And there was the shaman and the elders, and they're the ones who keep the entire community free of evil spirits. Now I didn't know it, but at the time, all the young men in the community were out on a long hunt. So not a lot for old men to do once they really can't hunt anymore. And by old men, I mean late 30s. Now I'm beckoned across the shabono, an oval, open space, which is strange in an entirely enclosing jungle. In fact, it's so odd that above it, there's constant thermals, the heat. So always over you in the shabono, are these beautiful king vultures catching the sun in their white wings, way up. So beneath the king vultures. Of course I go, terribly flattered.

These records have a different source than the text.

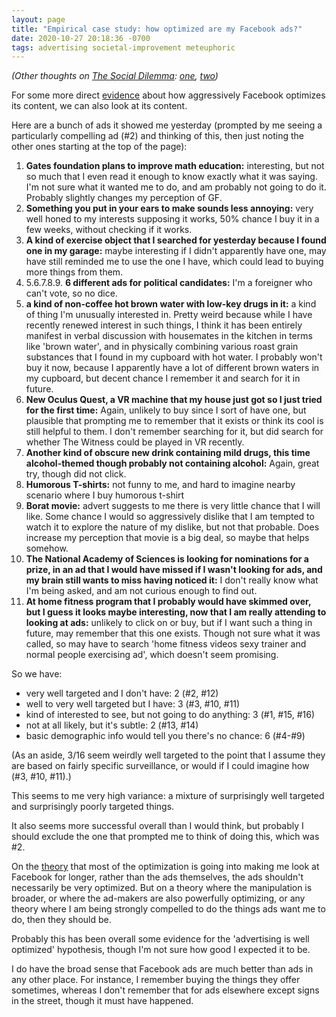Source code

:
 ```yaml
---
layout: page
title: "Empirical case study: how optimized are my Facebook ads?"
date: 2020-10-27 20:18:36 -0700
tags: advertising societal-improvement meteuphoric
---
```

*(Other thoughts on [The Social Dilemma](https://www.thesocialdilemma.com/): [one](https://worldspiritsockpuppet.com/2020/10/26/the-social-dilemma-review.html), [two](https://worldspiritsockpuppet.com/2020/10/27/social-dilemma-2.html))*

For some more direct [evidence](https://worldspiritsockpuppet.com/2020/10/27/social-dilemma-2.html) about how aggressively Facebook optimizes its content, we can also look at its content.

Here are a bunch of ads it showed me yesterday (prompted by me seeing a particularly compelling ad (#2) and thinking of this, then just noting the other ones starting at the top of the page):
1. **Gates foundation plans to improve math education:** interesting, but not so much that I even read it enough to know exactly what it was saying. I'm not sure what it wanted me to do, and am probably not going to do it. Probably slightly changes my perception of GF.
2. **Something you put in your ears to make sounds less annoying:** very well honed to my interests supposing it works, 50% chance I buy it in a few weeks, without checking if it works.
3. **A kind of exercise object that I searched for yesterday because I found one in my garage:** maybe interesting if I didn't apparently have one, may have still reminded me to use the one I have, which could lead to buying more things from them.
4. 5.6.7.8.9. **6 different ads for political candidates:** I'm a foreigner who can't vote, so no dice.
10. **a kind of non-coffee hot brown water with low-key drugs in it:** a kind of thing I'm unusually interested in. Pretty weird because while I have recently renewed interest in such things, I think it has been entirely manifest in verbal discussion with housemates in the kitchen in terms like 'brown water', and in physically combining various roast grain substances that I found in my cupboard with hot water. I probably won't buy it now, because I apparently have a lot of different brown waters in my cupboard, but decent chance I remember it and search for it in future.
11. **New Oculus Quest, a VR machine that my house just got so I just tried for the first time:** Again, unlikely to buy since I sort of have one, but plausible that prompting me to remember that it exists or think its cool is still helpful to them. I don't remember searching for it, but did search for whether The Witness could be played in VR recently.
12. **Another kind of obscure new drink containing mild drugs, this time alcohol-themed though probably not containing alcohol:** Again, great try, though did not click.
13. **Humorous T-shirts:** not funny to me, and hard to imagine nearby scenario where I buy humorous t-shirt
14. **Borat movie:** advert suggests to me there is very little chance that I will like. Some chance I would so aggressively dislike that I am tempted to watch it to explore the nature of my dislike, but not that probable. Does increase my perception that movie is a big deal, so maybe that helps somehow.
15. **The National Academy of Sciences is looking for nominations for a prize, in an ad that I would have missed if I wasn't looking for ads, and my brain still wants to miss having noticed it:** I don't really know what I'm being asked, and am not curious enough to find out.
16. **At home fitness program that I probably would have skimmed over, but I guess it looks maybe interesting, now that I am really attending to looking at ads:** unlikely to click on or buy, but if I want such a thing in future, may remember that this one exists. Though not sure what it was called, so may have to search 'home fitness videos sexy trainer and normal people exercising ad', which doesn't seem promising.

So we have:
- very well targeted and I don't have: 2 (#2, #12)
- well to very well targeted but I have: 3 (#3, #10, #11)
- kind of interested to see, but not going to do anything: 3 (#1, #15, #16)
- not at all likely, but it's subtle: 2 (#13, #14)
- basic demographic info would tell you there's no chance: 6 (#4-#9)

(As an aside, 3/16 seem weirdly well targeted to the point that I assume they are based on fairly specific surveillance, or would if I could imagine how (#3, #10, #11).)

This seems to me very high variance: a mixture of surprisingly well targeted and surprisingly poorly targeted things.

It also seems more successful overall than I would think, but probably I should exclude the one that prompted me to think of doing this, which was #2.

On the [theory](https://worldspiritsockpuppet.com/2020/10/26/the-social-dilemma-review.html) that most of the optimization is going into making me look at Facebook for longer, rather than the ads themselves, the ads shouldn't necessarily be very optimized. But on a theory where the manipulation is broader, or where the ad-makers are also powerfully optimizing, or any theory where I am being strongly compelled to do the things ads want me to do, then they should be.

Probably this has been overall some evidence for the 'advertising is well optimized' hypothesis, though I'm not sure how good I expected it to be.

I do have the broad sense that Facebook ads are much better than ads in any other place. For instance, I remember buying the things they offer sometimes, whereas I don't remember that for ads elsewhere except signs in the street, though it must have happened.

Now I'd wondered, I mean I'd seen this happen before, and I'd always wondered why, when somebody's given a blast of yopo... Well, perhaps I better tell you. I mean, I'd just join a queue. I mean, I'm the absolute... the nothing and the nobody, of course. And indeed the Yanomami, throughout their range, their word for a foreigner is exactly the same as their word for one quarter of a turd. Not even a whole turd. They're the first created people. We can't speak properly anymore. We're degenerate. I'm afraid when you're in their territory, that's exactly what it feels like. So I'm waiting in the queue, and the shaman, the big man, he, his deputy, takes this long tube. Well, about four-feet long, and it has a pierced bean, a legume poddy thing on the end, and tips in their only... they've got one bottle, because glass is sacred. Bottle, you know, sort of spices jar from somewhere, traded up for hundreds of miles, probably. Tips this brown powder in, takes it to his mouth and goes [blowing sound] and the shaman: 'Aaah!' And puts his hands sort of back of his head like that. And then he gets another blast up the other nostril. And then, I now know how special this is, two more. Now, no man can take more than two unless you're Superman and the shaman. And then he sits there and brown snot pouring out of his nose, and then he's horribly sick. And then he gets up and he does this stamping walk. And he's holding, like this, he's holding something really heavy. And I now know he's holding the world, making sure that everything will be alright for everybody on the next day. And then after this wonderful, insanely fit and emphatic dance, he sits down, or rather he crumples.

British author Redmond O’Hanlon writes about his journeys into some of the wildest places in the world. His travels have taken him into the jungles of the Congo and the Amazon, he has faced some of the toughest tribes alive today, and has sailed in the hurricane season on a trawler in the North Atlantic. In all of this, he explores the extremes of human existence with passion, wit and erudition.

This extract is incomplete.